What we showed was that [the IO102-IO103 vaccine] was safe and tolerable. The efficacy primary endpoint, overall response rate, was met for head and neck squamous cell cancer, and that also showed favorable activity in non-small cell lung cancer.

I think [this trial] addresses an unmet need. Even in PD-L1–high HNSCC and non–small cell lung cancer, there are patients that respond suboptimally or have a shorter duration of response, even though that’s kind of the target population for PD-1 efficacy. There still is room for improvement.

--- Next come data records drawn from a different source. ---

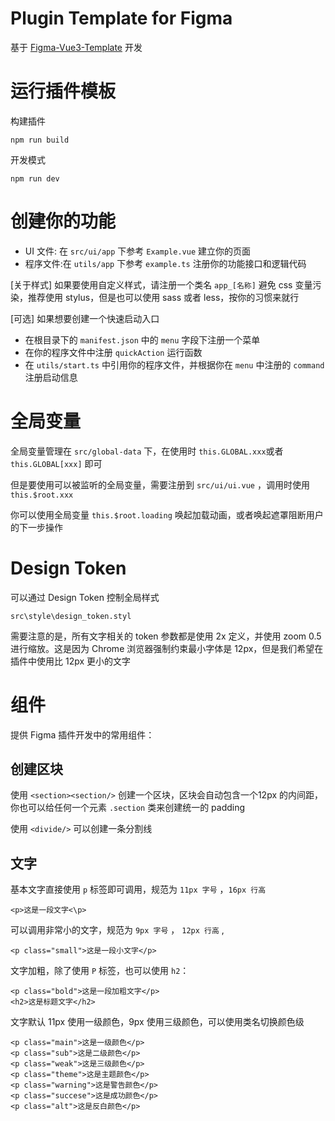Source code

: # Plugin Template for Figma

基于 [Figma-Vue3-Template](https://github.com/PluginFinchy/Figma-Vue3-Template) 开发

# 运行插件模板

构建插件

    npm run build

开发模式

    npm run dev

# 创建你的功能

- UI 文件: 在 `src/ui/app` 下参考 `Example.vue` 建立你的页面
- 程序文件:在 `utils/app` 下参考 `example.ts` 注册你的功能接口和逻辑代码

[关于样式] 如果要使用自定义样式，请注册一个类名 `app_[名称]` 避免 css 变量污染，推荐使用 stylus，但是也可以使用 sass 或者 less，按你的习惯来就行
  
[可选] 如果想要创建一个快速启动入口

- 在根目录下的 `manifest.json` 中的 `menu` 字段下注册一个菜单
- 在你的程序文件中注册 `quickAction` 运行函数
- 在 `utils/start.ts` 中引用你的程序文件，并根据你在 `menu` 中注册的 `command` 注册启动信息

# 全局变量

全局变量管理在 `src/global-data` 下，在使用时 `this.GLOBAL.xxx`或者  `this.GLOBAL[xxx]`  即可

但是要使用可以被监听的全局变量，需要注册到 `src/ui/ui.vue` ，调用时使用  `this.$root.xxx`

你可以使用全局变量 `this.$root.loading` 唤起加载动画，或者唤起遮罩阻断用户的下一步操作

# Design Token

可以通过 Design Token 控制全局样式

    src\style\design_token.styl

需要注意的是，所有文字相关的 token 参数都是使用 2x 定义，并使用 zoom 0.5 进行缩放。这是因为 Chrome 浏览器强制约束最小字体是 12px，但是我们希望在插件中使用比 12px 更小的文字

# 组件

提供 Figma 插件开发中的常用组件：

## 创建区块

使用 `<section><section/>` 创建一个区块，区块会自动包含一个12px 的内间距，你也可以给任何一个元素 `.section` 类来创建统一的 padding

使用 `<divide/>` 可以创建一条分割线

## 文字

基本文字直接使用 `p` 标签即可调用，规范为 `11px 字号` ，`16px 行高`

    <p>这是一段文字<\p>
    

可以调用非常小的文字，规范为  `9px 字号` ， `12px 行高` ,

    <p class="small">这是一段小文字</p>

文字加粗，除了使用 `P` 标签，也可以使用 `h2`：

    <p class="bold">这是一段加粗文字</p>
    <h2>这是标题文字</h2>


文字默认 11px 使用一级颜色，9px 使用三级颜色，可以使用类名切换颜色级

    <p class="main">这是一级颜色</p>
    <p class="sub">这是二级颜色</p>
    <p class="weak">这是三级颜色</p>
    <p class="theme">这是主题颜色</p>
    <p class="warning">这是警告颜色</p>
    <p class="succese">这是成功颜色</p>
    <p class="alt">这是反白颜色</p>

LBA54: mRNA-based COVID vaccines prompt improved responses to immunotherapy

Grippen (3.57-4.59): All of [these data] are retrospective, and so we cannot implement these findings in the clinic yet. But the data are exciting, and it really deserves to be validated in a phase 3 clinical trial. Our hope is that if we can demonstrate that these vaccines improve responses to immune checkpoint blockade, because they are so widely available, they could quickly be integrated into the clinical care regimen for a large number of patients. The other exciting component of this is that the COVID mRNA vaccines were not designed for this purpose, and we are showing this effect even with a vaccine that is not designed specifically for this. It suggests that we may be able to develop even more effective, universal RNA therapeutics that would improve responses to immune checkpoint blockade in patients with immunologically cold tumors.